I think I have settled enough for myself of a coherent theory of gender that I can read other people's ideas, however blatantly and intentionally offensive, and assess them reasonably. Does gender have much to do with my thesis? Not directly. Rent is due to the differences in production costs or productivities of things all operating within the same system. On a very brief timescale gender can operate as this sort of relation, for instance in a place like China, where modernization is accelerated and both genders are expected to work in factories and science/technology positions, and in modern business models, if women were traditionally socialized to be further from the new ideal than men were, then it would cost more to bring women up to speed relative to the cost for retraining the men, This would be a cost that could be assessed by using variations on rent models, but in general gender issues are not this simple or of this pattern.

One criticism of using rent concepts to discuss gender, which I consider pretty weak, is that it uses a cold mathematical construct from with paternalistic knowledge, from economics in particular, to try to discuss something which involves emotions and experiences at an individual level, beyond the reach of economic modeling. It could, indeed, be misused such that this would be good criticism. But using a mathematical model correctly, as a tool to understand the relationships between things, is no more wrong than using a hammer to nail a bench together.

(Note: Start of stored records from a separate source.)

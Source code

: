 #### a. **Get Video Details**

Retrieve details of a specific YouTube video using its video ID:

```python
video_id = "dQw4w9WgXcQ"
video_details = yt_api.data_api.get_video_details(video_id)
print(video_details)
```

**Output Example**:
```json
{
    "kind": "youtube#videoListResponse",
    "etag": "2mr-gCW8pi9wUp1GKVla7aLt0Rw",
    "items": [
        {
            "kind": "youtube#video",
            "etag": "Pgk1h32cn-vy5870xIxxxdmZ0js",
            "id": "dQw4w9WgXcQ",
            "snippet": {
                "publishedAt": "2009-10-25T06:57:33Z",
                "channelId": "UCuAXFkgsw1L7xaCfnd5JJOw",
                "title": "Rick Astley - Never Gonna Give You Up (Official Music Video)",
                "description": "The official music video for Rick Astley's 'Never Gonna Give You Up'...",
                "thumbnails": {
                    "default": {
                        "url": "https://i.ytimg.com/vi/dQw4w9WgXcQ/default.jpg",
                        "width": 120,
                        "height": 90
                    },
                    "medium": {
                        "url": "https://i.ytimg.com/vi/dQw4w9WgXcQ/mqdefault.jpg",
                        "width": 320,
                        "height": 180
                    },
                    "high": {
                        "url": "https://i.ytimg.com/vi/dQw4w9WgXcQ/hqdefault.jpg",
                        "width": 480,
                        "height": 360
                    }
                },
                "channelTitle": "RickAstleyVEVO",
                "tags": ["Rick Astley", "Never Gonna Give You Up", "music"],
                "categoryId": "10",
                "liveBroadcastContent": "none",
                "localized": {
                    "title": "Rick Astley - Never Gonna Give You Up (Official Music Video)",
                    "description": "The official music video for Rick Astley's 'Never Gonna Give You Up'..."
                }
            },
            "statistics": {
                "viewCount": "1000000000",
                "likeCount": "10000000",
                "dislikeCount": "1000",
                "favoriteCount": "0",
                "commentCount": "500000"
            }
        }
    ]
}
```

The problem with rent being applied to gender where it is less homogenized than the China example above is that there is no single standard of productivity or value against which all people are measured, and no homogeneous group of 'women' or 'men' to compare. Human beings vary in enough details that the things we might wish to calculate are more likely to run on a continuous distribution, with the male and female mean, mode and average shifting only slightly relative to the overall values. But, underneath the idea of using rent in social and political theory lies the idea of considering the mathematical shapes of systems as they compare across fields. I still want to try mapping chemistry equations against social behaviors like voting, or the matrix and differential equations from parts of ecology mapped against multiculturalism. The importance here is pattern. The details matter, of course, but there are equations with some degree of success in describing complex events in the 'hard' sciences that could be mapped into social systems as well, to get at the underlying dynamics of societies. Would this be useful? At one point many of the physics concept demonstrations were mostly considered cheap parlor tricks, not really of much use, and not worthy of much funding outside the ivory tower of academia. Those demonstrations and the physics behind them lie at the foundation of our whole modern high-tech world. I doubt a computer will ever regulate society any more than a computer really regulates the Internet. Big complex systems have too many complex dynamics, generating emergent systems and all sort of odd singularities, so that for a species as stubborn and vain as humans, there may always be too much going on for a computer to manage. Being able, though, to discover more completely how stable peaceful governments become established might help improve the lives of millions of people, and figuring out how to successfully address the growing population of pets in the US might help prevent the millions of cats and dogs and other animals killed or abandoned to die each year as excess pets. These are the sorts of dynamics where math is a tool our species would be foolish not to utilize.